Desde su inauguración, ha sido un baluarte de la cultura nicaragüense, diseñado con una precisión técnica excepcional que lo coloca entre los mejores de América Latina, un refugio para la música, la ópera, el ballet y el drama.
Con una capacidad para 1,200 personas, su auditorio fue cuidadosamente diseñado para asegurar una acústica perfecta y una proximidad única entre el público y el escenario, lo que permitía una conexión profunda entre el arte y los espectadores. Sobreviviente del devastador terremoto de 1972, el Teatro Nacional Rubén Darío se mantuvo como un ícono de la vieja Managua y como una de las pocas estructuras que permaneció intacta, reforzando aún más su estatus como símbolo de resiliencia y patrimonio cultural.

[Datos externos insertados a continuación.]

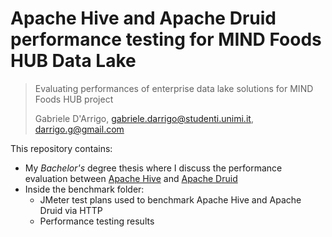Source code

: # Apache Hive and Apache Druid performance testing for MIND Foods HUB Data Lake

> Evaluating performances of enterprise data lake solutions for MIND Foods HUB project
>
> Gabriele D'Arrigo, <gabriele.darrigo@studenti.unimi.it>, <darrigo.g@gmail.com>



This repository contains:

- My *Bachelor's* degree thesis where I discuss the performance evaluation between [Apache Hive](https://hive.apache.org/) and [Apache Druid](https://druid.apache.org/)
- Inside the benchmark folder:
  - JMeter test plans used to benchmark Apache Hive and Apache Druid via HTTP
  - Performance testing results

Reconocido internacionalmente, incluso por el prestigioso diario The New York Times como uno de los mejores teatros de América Latina en 1972, este espacio ha albergado a destacados artistas y producciones de nivel mundial. Su infraestructura no solo fue un logro de la ingeniería nicaragüense, sino también un testimonio del compromiso del país con las artes y la cultura. Durante décadas, fue un escenario abierto para la diversidad cultural, donde la música, el teatro, la ópera y las exposiciones artísticas florecieron, consolidando al teatro como un pilar fundamental en la vida cultural de Nicaragua
Su nuevo uso
El Teatro Nacional Rubén Darío, que alguna vez fue un refugio para las manifestaciones artísticas de Nicaragua, ha sido progresivamente convertido en un instrumento político. Aunque su fachada sigue emanando el esplendor arquitectónico que lo consagró como un ícono cultural, las actividades que se desarrollan en su interior se han transformado en un vehículo para la propaganda del régimen Ortega-Murillo. Los eventos culturales que aún se celebran allí están marcados intencionalmente por un tinte ideológico que persigue la exaltación del poder.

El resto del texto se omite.